◆ Data extract:

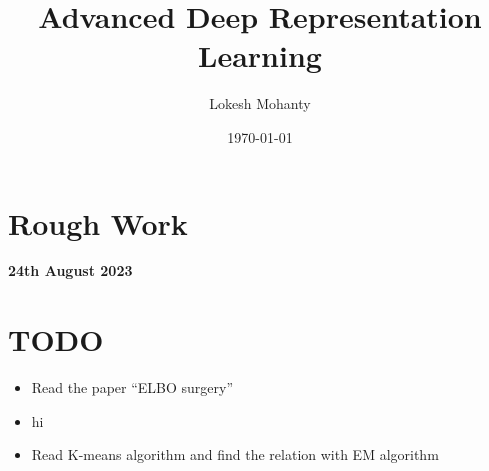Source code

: \documentclass[11pt]{article}
\author{Lokesh Mohanty}
\date{\today}
\title{Advanced Deep Representation Learning}
\begin{document}
\maketitle
\tableofcontents

\clearpage
\section{Rough Work}

\textbf{24th August 2023}


\section{TODO}
\label{sec:todo}

\begin{itemize}
\item Read the paper ``ELBO surgery''
  \item hi
\item Read K-means algorithm and find the relation with EM algorithm
\end{itemize}
\end{document}
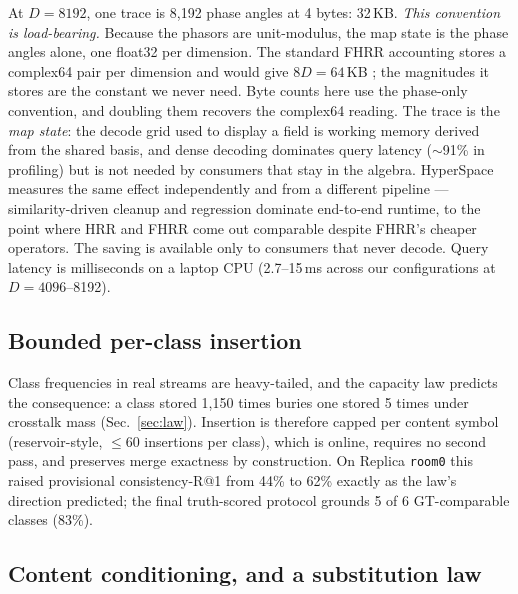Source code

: \documentclass[conference]{IEEEtran}
\begin{document}
At $D=8192$, one trace is 8{,}192 phase angles at 4 bytes: 32\,KB.
\emph{This convention is load-bearing.} Because the phasors are
unit-modulus, the map state is the phase angles alone, one float32 per
dimension. The standard FHRR accounting stores a complex64 pair per
dimension and would give $8D = 64$\,KB \cite{snyder2026hyperspace}; the
magnitudes it stores are the constant we never need. Byte counts here use
the phase-only convention, and doubling them recovers the complex64
reading. The trace is the \emph{map state}: the decode grid used to
display a field is working memory derived from the shared basis, and
dense decoding dominates query latency ($\sim$91\% in profiling) but is
not needed by consumers that stay in the algebra. HyperSpace
\cite{snyder2026hyperspace} measures the same effect independently and
from a different pipeline --- similarity-driven cleanup and regression
dominate end-to-end runtime, to the point where HRR and FHRR come out
comparable despite FHRR's cheaper operators. The saving is available only
to consumers that never decode. Query latency is milliseconds on a laptop
CPU (2.7--15\,ms across our configurations at $D=4096$--8192).

\subsection{Bounded per-class insertion}
\label{sec:bounded}

Class frequencies in real streams are heavy-tailed, and the capacity law
predicts the consequence: a class stored 1{,}150 times buries one stored
5 times under crosstalk mass (Sec.~\ref{sec:law}). Insertion is therefore
capped per content symbol (reservoir-style, $\le 60$ insertions per
class), which is online, requires no second pass, and preserves merge
exactness by construction. On Replica \texttt{room0} this raised
provisional consistency-R@1 from 44\% to 62\% exactly as the law's
direction predicted; the final truth-scored protocol grounds 5 of 6
GT-comparable classes (83\%).

\subsection{Content conditioning, and a substitution law}
\label{sec:conditioning}
\end{document}
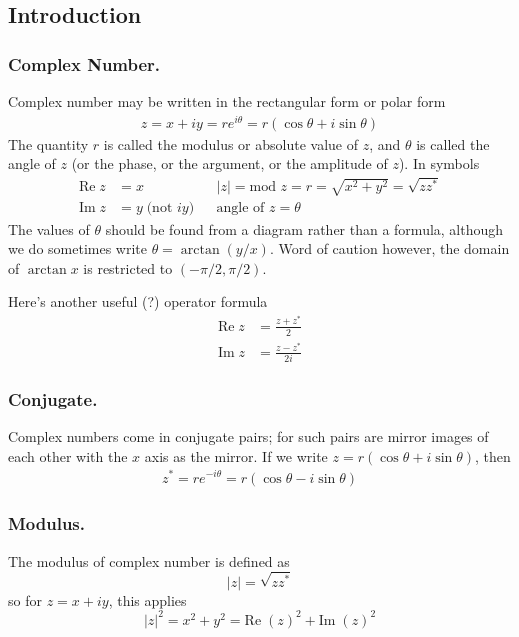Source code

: \documentclass[../../../main.tex]{subfiles}
\begin{document}
\subsection{Introduction}
\subsubsection{Complex Number.} Complex number may be written in the rectangular form or polar form
\begin{align*}
    z=x+i y=re^{i\theta}=r(\cos\theta+i\sin\theta)
\end{align*}
The quantity $r$ is called the modulus or absolute value of $z$, and $\theta$ is called the angle of $z$ (or the phase, or the argument, or the amplitude of $z$). In symbols
\begin{align*}
    \mathrm{Re}\; z & =x                      &  & |z|=\text{mod } z=r=\sqrt{x^2+y^2}=\sqrt{zz^*} \\
    \mathrm{Im}\; z & =y\;\textrm{(not $iy$)} &  & \text{angle of } z=\theta
\end{align*}
The values of $\theta$ should be found from a diagram rather than a formula, although we do sometimes write $\theta = \arctan(y/x)$. Word of caution however, the domain of $\arctan x$ is restricted to $(-\pi/2, \pi/2)$.

Here's another useful (?) operator formula
\begin{align*}
    \mathrm{Re}\; z & =\frac{z+z^*}{2}  \\
    \mathrm{Im}\; z & =\frac{z-z^*}{2i}
\end{align*}

\subsubsection{Conjugate.} Complex numbers come in conjugate pairs; for such pairs are mirror images of each other with the $x$ axis as the mirror. If we write $z = r(\cos \theta + i \sin \theta)$, then
\begin{align*}
    z^*=re^{-i\theta}=r(\cos\theta-i\sin\theta)
\end{align*}

\subsubsection{Modulus.}
The modulus of complex number is defined as
\begin{equation*}
    |z|=\sqrt{zz ^*}
\end{equation*}
so for $z=x+iy$, this applies
\begin{equation*}
    |z|^2 = x^2 + y^2 = \mathrm{Re} \;(z)^2 +\mathrm{Im} \;(z)^2
\end{equation*}
\end{document}
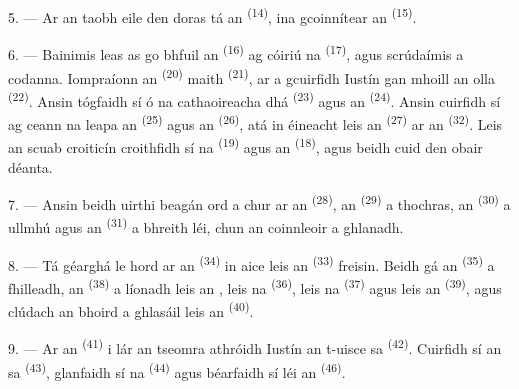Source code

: 5. --- Ar an taobh eile den doras tá an 
\textsuperscript{(14)}, ina gcoinnítear an 
\textsuperscript{(15)}.

6. --- Bainimis leas as go bhfuil an 
\textsuperscript{(16)} ag cóiriú na  \textsuperscript{(17)}, agus
scrúdaímis a codanna. Iompraíonn an  \textsuperscript{(20)}
 maith \textsuperscript{(21)}, ar a gcuirfidh Iustín gan
mhoill an  olla \textsuperscript{(22)}. Ansin tógfaidh sí ó na
cathaoireacha dhá  \textsuperscript{(23)} agus an
 \textsuperscript{(24)}. Ansin cuirfidh sí ag ceann na leapa an
 \textsuperscript{(25)} agus an 
\textsuperscript{(26)}, atá in éineacht leis an 
\textsuperscript{(27)} ar an  \textsuperscript{(32)}. Leis an
scuab croiticín croithfidh sí na  \textsuperscript{(19)} agus an
 \textsuperscript{(18)}, agus beidh cuid den obair déanta.

7. --- Ansin beidh uirthi beagán ord a chur ar an 
\textsuperscript{(28)}, an  \textsuperscript{(29)} a thochras,
an  \textsuperscript{(30)} a ullmhú agus an 
\textsuperscript{(31)} a bhreith léi, chun an coinnleoir a ghlanadh.

\VUsaut{5.0mm}
\VUsaut{3.0mm}

8. --- Tá géarghá le hord ar an  \textsuperscript{(34)} in
aice leis an  \textsuperscript{(33)} freisin. Beidh gá an
 \textsuperscript{(35)} a fhilleadh, an  \textsuperscript{(38)} a líonadh leis an , leis na
 \textsuperscript{(36)}, leis na 
\textsuperscript{(37)} agus leis an  \textsuperscript{(39)}, agus
clúdach an bhoird a ghlasáil leis an  \textsuperscript{(40)}.

9. --- Ar an  \textsuperscript{(41)} i lár an tseomra
athróidh Iustín an t-uisce sa  \textsuperscript{(42)}. Cuirfidh sí
an  sa  \textsuperscript{(43)}, glanfaidh sí na
 \textsuperscript{(44)} agus béarfaidh sí léi an  \textsuperscript{(46)}.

◆ The problem: The records are to be duplicated in full and exactly, with images left out.

◆ Answer below:
Source code

: \documentclass[11pt]{article}
\author{Lokesh Mohanty}
\date{\today}
\title{Advanced Deep Representation Learning}
\begin{document}
\maketitle
\tableofcontents

\clearpage
\section{Rough Work}

\textbf{24th August 2023}


\section{TODO}
\label{sec:todo}

\begin{itemize}
\item Read the paper ``ELBO surgery''
  \item hi
\item Read K-means algorithm and find the relation with EM algorithm
\end{itemize}
\end{document}
Source code

: \documentclass[conference]{IEEEtran}
\begin{document}
At $D=8192$, one trace is 8{,}192 phase angles at 4 bytes: 32\,KB.
\emph{This convention is load-bearing.} Because the phasors are
unit-modulus, the map state is the phase angles alone, one float32 per
dimension. The standard FHRR accounting stores a complex64 pair per
dimension and would give $8D = 64$\,KB \cite{snyder2026hyperspace}; the
magnitudes it stores are the constant we never need. Byte counts here use
the phase-only convention, and doubling them recovers the complex64
reading. The trace is the \emph{map state}: the decode grid used to
display a field is working memory derived from the shared basis, and
dense decoding dominates query latency ($\sim$91\% in profiling) but is
not needed by consumers that stay in the algebra. HyperSpace
\cite{snyder2026hyperspace} measures the same effect independently and
from a different pipeline --- similarity-driven cleanup and regression
dominate end-to-end runtime, to the point where HRR and FHRR come out
comparable despite FHRR's cheaper operators. The saving is available only
to consumers that never decode. Query latency is milliseconds on a laptop
CPU (2.7--15\,ms across our configurations at $D=4096$--8192).

\subsection{Bounded per-class insertion}
\label{sec:bounded}

Class frequencies in real streams are heavy-tailed, and the capacity law
predicts the consequence: a class stored 1{,}150 times buries one stored
5 times under crosstalk mass (Sec.~\ref{sec:law}). Insertion is therefore
capped per content symbol (reservoir-style, $\le 60$ insertions per
class), which is online, requires no second pass, and preserves merge
exactness by construction. On Replica \texttt{room0} this raised
provisional consistency-R@1 from 44\% to 62\% exactly as the law's
direction predicted; the final truth-scored protocol grounds 5 of 6
GT-comparable classes (83\%).

\subsection{Content conditioning, and a substitution law}
\label{sec:conditioning}
\end{document}
Source code

: \documentclass[../../../main.tex]{subfiles}
\begin{document}
\subsection{Introduction}
\subsubsection{Complex Number.} Complex number may be written in the rectangular form or polar form
\begin{align*}
    z=x+i y=re^{i\theta}=r(\cos\theta+i\sin\theta)
\end{align*}
The quantity $r$ is called the modulus or absolute value of $z$, and $\theta$ is called the angle of $z$ (or the phase, or the argument, or the amplitude of $z$). In symbols
\begin{align*}
    \mathrm{Re}\; z & =x                      &  & |z|=\text{mod } z=r=\sqrt{x^2+y^2}=\sqrt{zz^*} \\
    \mathrm{Im}\; z & =y\;\textrm{(not $iy$)} &  & \text{angle of } z=\theta
\end{align*}
The values of $\theta$ should be found from a diagram rather than a formula, although we do sometimes write $\theta = \arctan(y/x)$. Word of caution however, the domain of $\arctan x$ is restricted to $(-\pi/2, \pi/2)$.

Here's another useful (?) operator formula
\begin{align*}
    \mathrm{Re}\; z & =\frac{z+z^*}{2}  \\
    \mathrm{Im}\; z & =\frac{z-z^*}{2i}
\end{align*}

\subsubsection{Conjugate.} Complex numbers come in conjugate pairs; for such pairs are mirror images of each other with the $x$ axis as the mirror. If we write $z = r(\cos \theta + i \sin \theta)$, then
\begin{align*}
    z^*=re^{-i\theta}=r(\cos\theta-i\sin\theta)
\end{align*}

\subsubsection{Modulus.}
The modulus of complex number is defined as
\begin{equation*}
    |z|=\sqrt{zz ^*}
\end{equation*}
so for $z=x+iy$, this applies
\begin{equation*}
    |z|^2 = x^2 + y^2 = \mathrm{Re} \;(z)^2 +\mathrm{Im} \;(z)^2
\end{equation*}
\end{document}
Source code

: 5. --- Ar an taobh eile den doras tá an 
\textsuperscript{(14)}, ina gcoinnítear an 
\textsuperscript{(15)}.

6. --- Bainimis leas as go bhfuil an 
\textsuperscript{(16)} ag cóiriú na  \textsuperscript{(17)}, agus
scrúdaímis a codanna. Iompraíonn an  \textsuperscript{(20)}
 maith \textsuperscript{(21)}, ar a gcuirfidh Iustín gan
mhoill an  olla \textsuperscript{(22)}. Ansin tógfaidh sí ó na
cathaoireacha dhá  \textsuperscript{(23)} agus an
 \textsuperscript{(24)}. Ansin cuirfidh sí ag ceann na leapa an
 \textsuperscript{(25)} agus an 
\textsuperscript{(26)}, atá in éineacht leis an 
\textsuperscript{(27)} ar an  \textsuperscript{(32)}. Leis an
scuab croiticín croithfidh sí na  \textsuperscript{(19)} agus an
 \textsuperscript{(18)}, agus beidh cuid den obair déanta.

7. --- Ansin beidh uirthi beagán ord a chur ar an 
\textsuperscript{(28)}, an  \textsuperscript{(29)} a thochras,
an  \textsuperscript{(30)} a ullmhú agus an 
\textsuperscript{(31)} a bhreith léi, chun an coinnleoir a ghlanadh.

\VUsaut{5.0mm}
\VUsaut{3.0mm}

8. --- Tá géarghá le hord ar an  \textsuperscript{(34)} in
aice leis an  \textsuperscript{(33)} freisin. Beidh gá an
 \textsuperscript{(35)} a fhilleadh, an  \textsuperscript{(38)} a líonadh leis an , leis na
 \textsuperscript{(36)}, leis na 
\textsuperscript{(37)} agus leis an  \textsuperscript{(39)}, agus
clúdach an bhoird a ghlasáil leis an  \textsuperscript{(40)}.

9. --- Ar an  \textsuperscript{(41)} i lár an tseomra
athróidh Iustín an t-uisce sa  \textsuperscript{(42)}. Cuirfidh sí
an  sa  \textsuperscript{(43)}, glanfaidh sí na
 \textsuperscript{(44)} agus béarfaidh sí léi an  \textsuperscript{(46)}.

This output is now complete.